*** Block opens ***

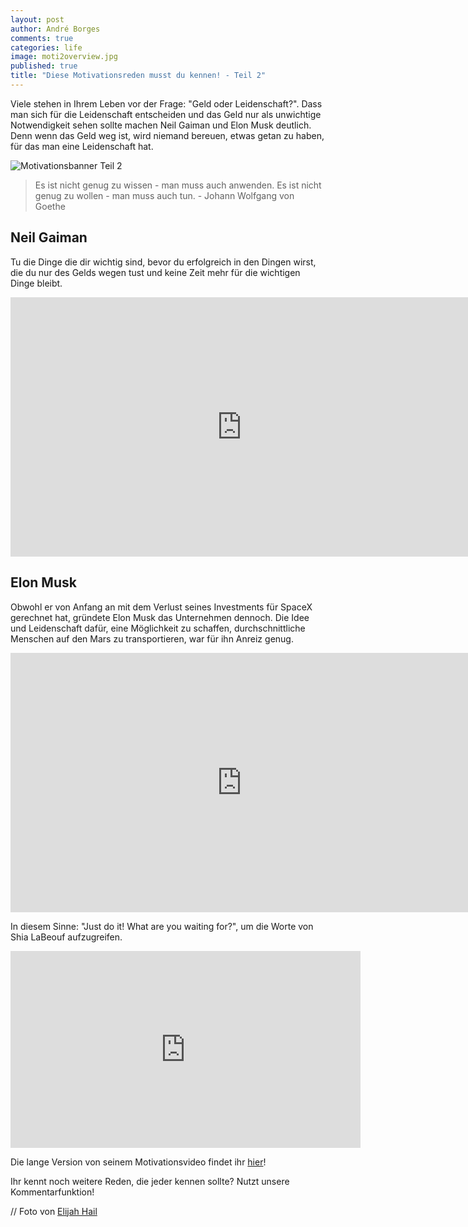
 ```yaml
---
layout: post
author: André Borges
comments: true
categories: life
image: moti2overview.jpg
published: true
title: "Diese Motivationsreden musst du kennen! - Teil 2"
---
```




Viele stehen in Ihrem Leben vor der Frage: "Geld oder Leidenschaft?". Dass man sich für die Leidenschaft entscheiden und das Geld nur als unwichtige Notwendigkeit sehen sollte machen Neil Gaiman und Elon Musk deutlich. Denn wenn das Geld weg ist, wird niemand bereuen, etwas getan zu haben, für das man eine Leidenschaft hat.

![Motivationsbanner Teil 2]({{site.baseurl}}/images/moti2banner.jpg)

> Es ist nicht genug zu wissen - man muss auch anwenden. Es ist nicht genug zu wollen - man muss auch tun. - Johann Wolfgang von Goethe

## Neil Gaiman
Tu die Dinge die dir wichtig sind, bevor du erfolgreich in den Dingen wirst, die du nur des Gelds wegen tust und keine Zeit mehr für die wichtigen Dinge bleibt.

<div class="video">
<iframe width="740" height="415" src="https://www.youtube.com/embed/ikAb-NYkseI" frameborder="0" allowfullscreen></iframe>
</div>

## Elon Musk
Obwohl er von Anfang an mit dem Verlust seines Investments für SpaceX gerechnet hat, gründete Elon Musk das Unternehmen dennoch. Die Idee und Leidenschaft dafür, eine Möglichkeit zu schaffen, durchschnittliche Menschen auf den Mars zu transportieren, war für ihn Anreiz genug.

<div class="video">
<iframe width="740" height="415" src="https://www.youtube.com/embed/FLbhpb-MExg" frameborder="0" allowfullscreen></iframe>
</div>

In diesem Sinne: "Just do it! What are you waiting for?", um die Worte von Shia LaBeouf aufzugreifen.
<div class="video">
<iframe width="560" height="315" src="https://www.youtube.com/embed/ZXsQAXx_ao0" frameborder="0" allowfullscreen></iframe>
<div>

Die lange Version von seinem Motivationsvideo findet ihr [hier](https://vimeo.com/125095515)!

Ihr kennt noch weitere Reden, die jeder kennen sollte? Nutzt unsere Kommentarfunktion!

// Foto von [Elijah Hail](https://unsplash.com/elijahhail/portfolio)
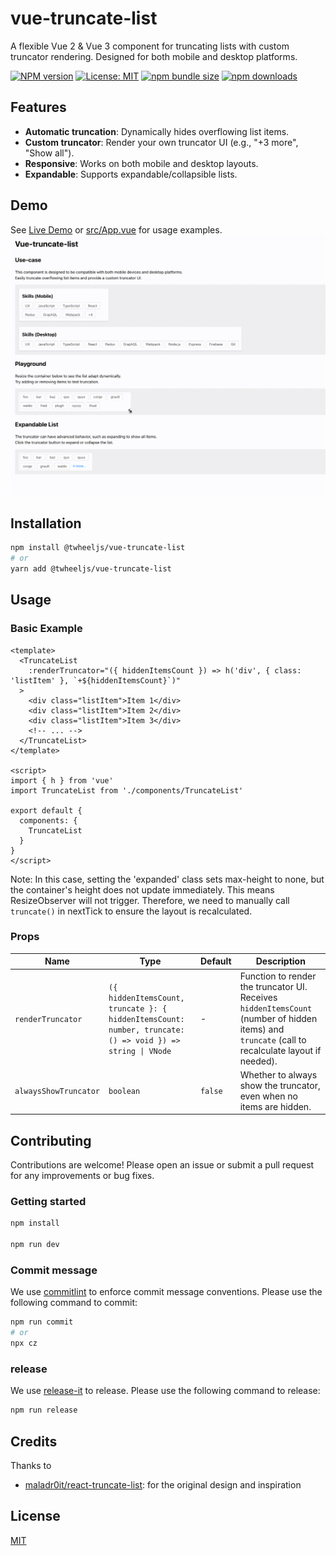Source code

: # vue-truncate-list

A flexible Vue 2 & Vue 3 component for truncating lists with custom truncator rendering. Designed for both mobile and desktop platforms.

[![NPM version](https://img.shields.io/npm/v/@twheeljs/vue-truncate-list.svg?style=flat)](https://www.npmjs.com/package/@twheeljs/vue-truncate-list)
[![License: MIT](https://img.shields.io/badge/License-MIT-yellow.svg)](./LICENSE)
[![npm bundle size](https://img.shields.io/bundlephobia/minzip/@twheeljs/vue-truncate-list?label=size)](https://bundlephobia.com/package/@twheeljs/vue-truncate-list)
[![npm downloads](https://img.shields.io/npm/dm/@twheeljs/vue-truncate-list.svg?label=downloads)](https://www.npmjs.com/package/@twheeljs/vue-truncate-list)

## Features

- **Automatic truncation**: Dynamically hides overflowing list items.
- **Custom truncator**: Render your own truncator UI (e.g., "+3 more", "Show all").
- **Responsive**: Works on both mobile and desktop layouts.
- **Expandable**: Supports expandable/collapsible lists.

## Demo

See [Live Demo](https://twheeljs.github.io/vue-truncate-list/) or [src/App.vue](src/App.vue) for usage examples.
![demo](./docs/demo.gif)

## Installation

```sh
npm install @twheeljs/vue-truncate-list
# or
yarn add @twheeljs/vue-truncate-list
```

## Usage

### Basic Example

```vue
<template>
  <TruncateList
    :renderTruncator="({ hiddenItemsCount }) => h('div', { class: 'listItem' }, `+${hiddenItemsCount}`)"
  >
    <div class="listItem">Item 1</div>
    <div class="listItem">Item 2</div>
    <div class="listItem">Item 3</div>
    <!-- ... -->
  </TruncateList>
</template>

<script>
import { h } from 'vue'
import TruncateList from './components/TruncateList'

export default {
  components: {
    TruncateList
  }
}
</script>
```

Note: In this case, setting the 'expanded' class sets max-height to none, but the container's height does not update immediately. This means ResizeObserver will not trigger.
Therefore, we need to manually call `truncate()` in nextTick to ensure the layout is recalculated.

### Props

| Name                  | Type                                                                                                      | Default | Description                                                                                                                                      |
|-----------------------|-----------------------------------------------------------------------------------------------------------|---------|--------------------------------------------------------------------------------------------------------------------------------------------------|
| `renderTruncator`     | `({ hiddenItemsCount, truncate }: { hiddenItemsCount: number, truncate: () => void }) => string \| VNode` | -       | Function to render the truncator UI. Receives `hiddenItemsCount` (number of hidden items) and `truncate` (call to recalculate layout if needed). |
| `alwaysShowTruncator` | `boolean`                                                                                                 | `false` | Whether to always show the truncator, even when no items are hidden.                                                                             |


## Contributing

Contributions are welcome! Please open an issue or submit a pull request for any improvements or bug fixes.

### Getting started
```sh
npm install

npm run dev
```

### Commit message

We use [commitlint](https://commitlint.js.org/) to enforce commit message conventions. Please use the following command to commit:
```sh
npm run commit
# or
npx cz
```

### release

We use [release-it](https://github.com/release-it/release-it) to release. Please use the following command to release:
```sh
npm run release
```

## Credits

Thanks to
- [maladr0it/react-truncate-list](https://github.com/maladr0it/react-truncate-list): for the original design and inspiration

## License

[MIT](./LICENSE)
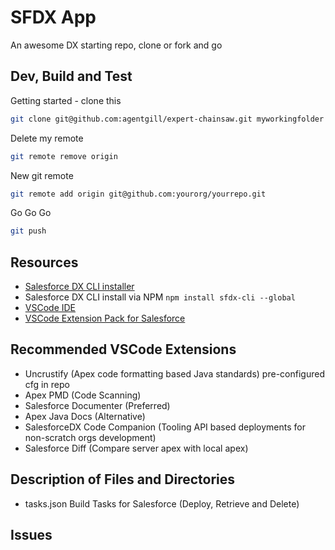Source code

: # SFDX App

An awesome DX starting repo, clone or fork and go

## Dev, Build and Test

Getting started - clone this

```bash
git clone git@github.com:agentgill/expert-chainsaw.git myworkingfolder
```

Delete my remote

```bash
git remote remove origin
```

New git remote
```bash
git remote add origin git@github.com:yourorg/yourrepo.git
```

Go Go Go

```bash
git push
```

## Resources

- [Salesforce DX CLI installer](https://developer.salesforce.com/tools/sfdxcli)
- Salesforce DX CLI install via NPM `npm install sfdx-cli --global`
- [VSCode IDE](https://code.visualstudio.com/download)
- [VSCode Extension Pack for Salesforce](https://marketplace.visualstudio.com/items?itemName=salesforce.salesforcedx-vscode)

## Recommended VSCode Extensions

- Uncrustify (Apex code formatting based Java standards) pre-configured cfg in repo
- Apex PMD (Code Scanning)
- Salesforce Documenter (Preferred)
- Apex Java Docs (Alternative)
- SalesforceDX Code Companion (Tooling API based deployments for non-scratch orgs development)
- Salesforce Diff (Compare server apex with local apex)


## Description of Files and Directories

- tasks.json Build Tasks for Salesforce (Deploy, Retrieve and Delete)

## Issues
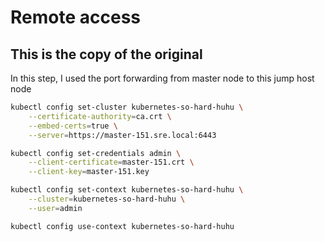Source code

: # Remote access
## This is the copy of the original
In this step, I used the port forwarding from master node to this jump host node
```bash
kubectl config set-cluster kubernetes-so-hard-huhu \
	--certificate-authority=ca.crt \
	--embed-certs=true \
	--server=https://master-151.sre.local:6443

kubectl config set-credentials admin \
	--client-certificate=master-151.crt \
	--client-key=master-151.key

kubectl config set-context kubernetes-so-hard-huhu \
	--cluster=kubernetes-so-hard-huhu \
	--user=admin

kubectl config use-context kubernetes-so-hard-huhu
```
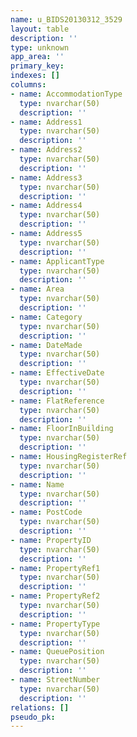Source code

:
 ```yaml
---
name: u_BIDS20130312_3529
layout: table
description: ''
type: unknown
app_area: ''
primary_key: 
indexes: []
columns:
- name: AccommodationType
  type: nvarchar(50)
  description: ''
- name: Address1
  type: nvarchar(50)
  description: ''
- name: Address2
  type: nvarchar(50)
  description: ''
- name: Address3
  type: nvarchar(50)
  description: ''
- name: Address4
  type: nvarchar(50)
  description: ''
- name: Address5
  type: nvarchar(50)
  description: ''
- name: ApplicantType
  type: nvarchar(50)
  description: ''
- name: Area
  type: nvarchar(50)
  description: ''
- name: Category
  type: nvarchar(50)
  description: ''
- name: DateMade
  type: nvarchar(50)
  description: ''
- name: EffectiveDate
  type: nvarchar(50)
  description: ''
- name: FlatReference
  type: nvarchar(50)
  description: ''
- name: FloorInBuilding
  type: nvarchar(50)
  description: ''
- name: HousingRegisterRef
  type: nvarchar(50)
  description: ''
- name: Name
  type: nvarchar(50)
  description: ''
- name: PostCode
  type: nvarchar(50)
  description: ''
- name: PropertyID
  type: nvarchar(50)
  description: ''
- name: PropertyRef1
  type: nvarchar(50)
  description: ''
- name: PropertyRef2
  type: nvarchar(50)
  description: ''
- name: PropertyType
  type: nvarchar(50)
  description: ''
- name: QueuePosition
  type: nvarchar(50)
  description: ''
- name: StreetNumber
  type: nvarchar(50)
  description: ''
relations: []
pseudo_pk: 
---
```



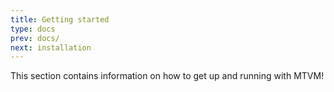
 ```yaml
---
title: Getting started
type: docs
prev: docs/
next: installation
---
```

This section contains information on how to get up and running with MTVM!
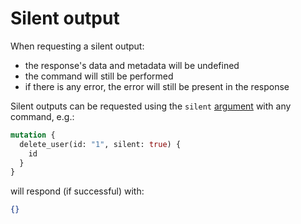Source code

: # Silent output

When requesting a silent output:
  - the response's data and metadata will be undefined
  - the command will still be performed
  - if there is any error, the error will still be present in the response

Silent outputs can be requested using the `silent`
[argument](rpc.md#command-and-arguments) with any command,
e.g.:

```graphql
mutation {
  delete_user(id: "1", silent: true) {
    id
  }
}
```

will respond (if successful) with:

```json
{}
```
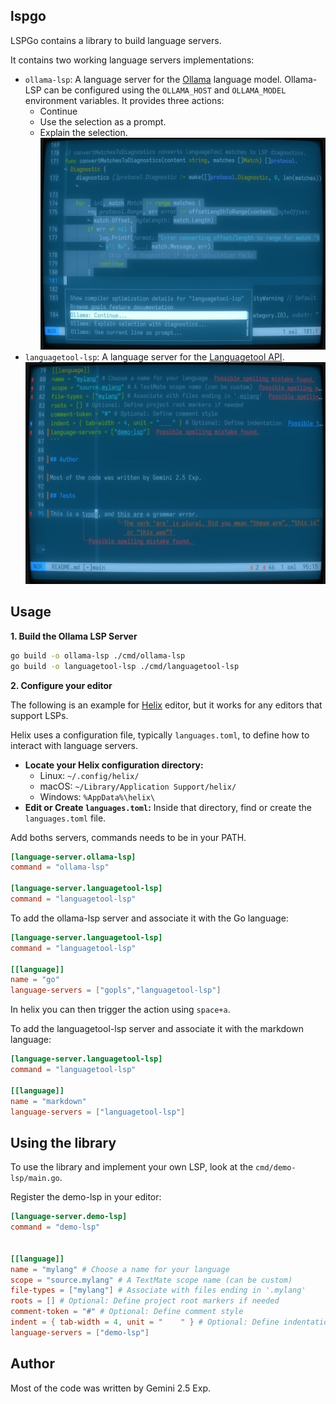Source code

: ## lspgo

LSPGo contains a library to build language servers.

It contains two working language servers implementations:

*   `ollama-lsp`: A language server for the [Ollama](https://ollama.com/) language model.
    Ollama-LSP can be configured using the `OLLAMA_HOST` and `OLLAMA_MODEL` environment variables.
    It provides three actions:
    - Continue
    - Use the selection as a prompt.
    - Explain the selection.
    ![Ollama LSP Example](img/ollama-lsp.jpg)
*   `languagetool-lsp`: A language server for the [Languagetool API](https://languagetool.org/dev).
    ![Languagetool LSP Example](img/languagetool-lsp.jpg)

## Usage

**1. Build the Ollama LSP Server**

```bash
go build -o ollama-lsp ./cmd/ollama-lsp
go build -o languagetool-lsp ./cmd/languagetool-lsp
```

**2. Configure your editor**

The following is an example for [Helix](https://helix-editor.com/) editor, but it works for any editors that support LSPs.

Helix uses a configuration file, typically `languages.toml`, to define how to interact with language servers.

*   **Locate your Helix configuration directory:**
    *   Linux: `~/.config/helix/`
    *   macOS: `~/Library/Application Support/helix/`
    *   Windows: `%AppData%\helix\`
*   **Edit or Create `languages.toml`:** Inside that directory, find or create the `languages.toml` file.

Add boths servers, commands needs to be in your PATH.

```toml
[language-server.ollama-lsp]
command = "ollama-lsp"

[language-server.languagetool-lsp]
command = "languagetool-lsp"
```

To add the ollama-lsp server and associate it with the Go language:
```toml
[language-server.languagetool-lsp]
command = "languagetool-lsp"

[[language]]
name = "go"
language-servers = ["gopls","languagetool-lsp"]
```
In helix you can then trigger the action using `space+a`.

To add the languagetool-lsp server and associate it with the markdown language:

```toml
[language-server.languagetool-lsp]
command = "languagetool-lsp"

[[language]]
name = "markdown"
language-servers = ["languagetool-lsp"]
```

## Using the library

To use the library and implement your own LSP, look at the `cmd/demo-lsp/main.go`.

Register the demo-lsp in your editor:

```toml
[language-server.demo-lsp]
command = "demo-lsp"


[[language]]
name = "mylang" # Choose a name for your language
scope = "source.mylang" # A TextMate scope name (can be custom)
file-types = ["mylang"] # Associate with files ending in '.mylang'
roots = [] # Optional: Define project root markers if needed
comment-token = "#" # Optional: Define comment style
indent = { tab-width = 4, unit = "    " } # Optional: Define indentation
language-servers = ["demo-lsp"]
```

## Author

Most of the code was written by Gemini 2.5 Exp.
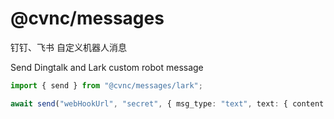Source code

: # @cvnc/messages

钉钉、飞书 自定义机器人消息

Send Dingtalk and Lark custom robot message

```ts
import { send } from "@cvnc/messages/lark";

await send("webHookUrl", "secret", { msg_type: "text", text: { content: "Hello~" } })
```
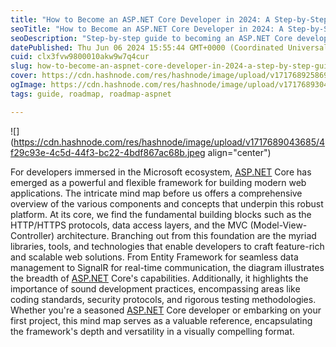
 ```yaml
---
title: "How to Become an ASP.NET Core Developer in 2024: A Step-by-Step Guide"
seoTitle: "How to Become an ASP.NET Core Developer in 2024: A Step-by-Step Guide"
seoDescription: "Step-by-step guide to becoming an ASP.NET Core developer in 2024, covering essential tools, libraries, and best practices"
datePublished: Thu Jun 06 2024 15:55:44 GMT+0000 (Coordinated Universal Time)
cuid: clx3fvw9800010akw9w7q4cur
slug: how-to-become-an-aspnet-core-developer-in-2024-a-step-by-step-guide
cover: https://cdn.hashnode.com/res/hashnode/image/upload/v1717689258690/37620133-bb92-46f3-9c9c-c278a7117276.jpeg
ogImage: https://cdn.hashnode.com/res/hashnode/image/upload/v1717689304321/52cd4688-e8db-4b99-9d7f-dd9cc29674b7.jpeg
tags: guide, roadmap, roadmap-aspnet

---
```


![](https://cdn.hashnode.com/res/hashnode/image/upload/v1717689043685/4f29c93e-4c5d-44f3-bc22-4bdf867ac68b.jpeg align="center")

For developers immersed in the Microsoft ecosystem, [ASP.NET](http://ASP.NET) Core has emerged as a powerful and flexible framework for building modern web applications. The intricate mind map before us offers a comprehensive overview of the various components and concepts that underpin this robust platform. At its core, we find the fundamental building blocks such as the HTTP/HTTPS protocols, data access layers, and the MVC (Model-View-Controller) architecture. Branching out from this foundation are the myriad libraries, tools, and technologies that enable developers to craft feature-rich and scalable web solutions. From Entity Framework for seamless data management to SignalR for real-time communication, the diagram illustrates the breadth of [ASP.NET](http://ASP.NET) Core's capabilities. Additionally, it highlights the importance of sound development practices, encompassing areas like coding standards, security protocols, and rigorous testing methodologies. Whether you're a seasoned [ASP.NET](http://ASP.NET) Core developer or embarking on your first project, this mind map serves as a valuable reference, encapsulating the framework's depth and versatility in a visually compelling format.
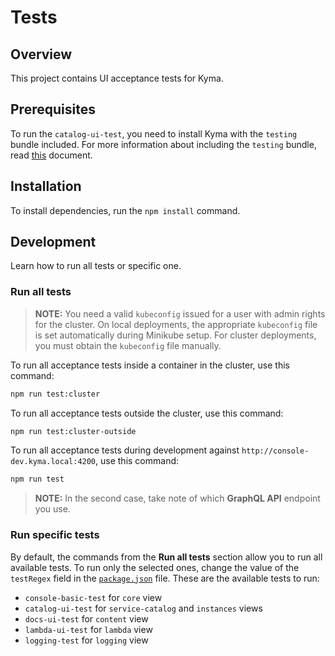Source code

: # Tests

## Overview

This project contains UI acceptance tests for Kyma.

## Prerequisites

To run the `catalog-ui-test`, you need to install Kyma with the `testing` bundle included. For more information about including the `testing` bundle, read [this](https://kyma-project.io/docs/master/components/helm-broker/#details-create-addons-repository) document.

## Installation

To install dependencies, run the `npm install` command.

## Development

Learn how to run all tests or specific one.

### Run all tests

> **NOTE:** You need a valid `kubeconfig` issued for a user with admin rights for the cluster. On local deployments, the appropriate `kubeconfig` file is set automatically during Minikube setup. For cluster deployments, you must obtain the `kubeconfig` file manually.

To run all acceptance tests inside a container in the cluster, use this command:

``` bash
npm run test:cluster
```

To run all acceptance tests outside the cluster, use this command:

``` bash
npm run test:cluster-outside
```

To run all acceptance tests during development against `http://console-dev.kyma.local:4200`, use this command:

``` bash
npm run test
```

> **NOTE:** In the second case, take note of which **GraphQL API** endpoint you use.

### Run specific tests

By default, the commands from the **Run all tests** section allow you to run all available tests. To run only the selected ones, change the value of the `testRegex` field in the [`package.json`](package.json) file. These are the available tests to run:

- `console-basic-test` for `core` view
- `catalog-ui-test` for `service-catalog` and `instances` views
- `docs-ui-test` for `content` view
- `lambda-ui-test` for `lambda` view
- `logging-test` for `logging` view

*** Block closes ***

Please restate the lines above exactly, starting at the first line of the data and stopping at the line containing "Tu die Dinge", which is included. Omit pictures.

 ```yaml
---
layout: post
author: André Borges
comments: true
categories: life
image: moti2overview.jpg
published: true
title: "Diese Motivationsreden musst du kennen! - Teil 2"
---
```




Viele stehen in Ihrem Leben vor der Frage: "Geld oder Leidenschaft?". Dass man sich für die Leidenschaft entscheiden und das Geld nur als unwichtige Notwendigkeit sehen sollte machen Neil Gaiman und Elon Musk deutlich. Denn wenn das Geld weg ist, wird niemand bereuen, etwas getan zu haben, für das man eine Leidenschaft hat.

![Motivationsbanner Teil 2]({{site.baseurl}}/images/moti2banner.jpg)

> Es ist nicht genug zu wissen - man muss auch anwenden. Es ist nicht genug zu wollen - man muss auch tun. - Johann Wolfgang von Goethe

## Neil Gaiman
Tu die Dinge die dir wichtig sind, bevor du erfolgreich in den Dingen wirst, die du nur des Gelds wegen tust und keine Zeit mehr für die wichtigen Dinge bleibt.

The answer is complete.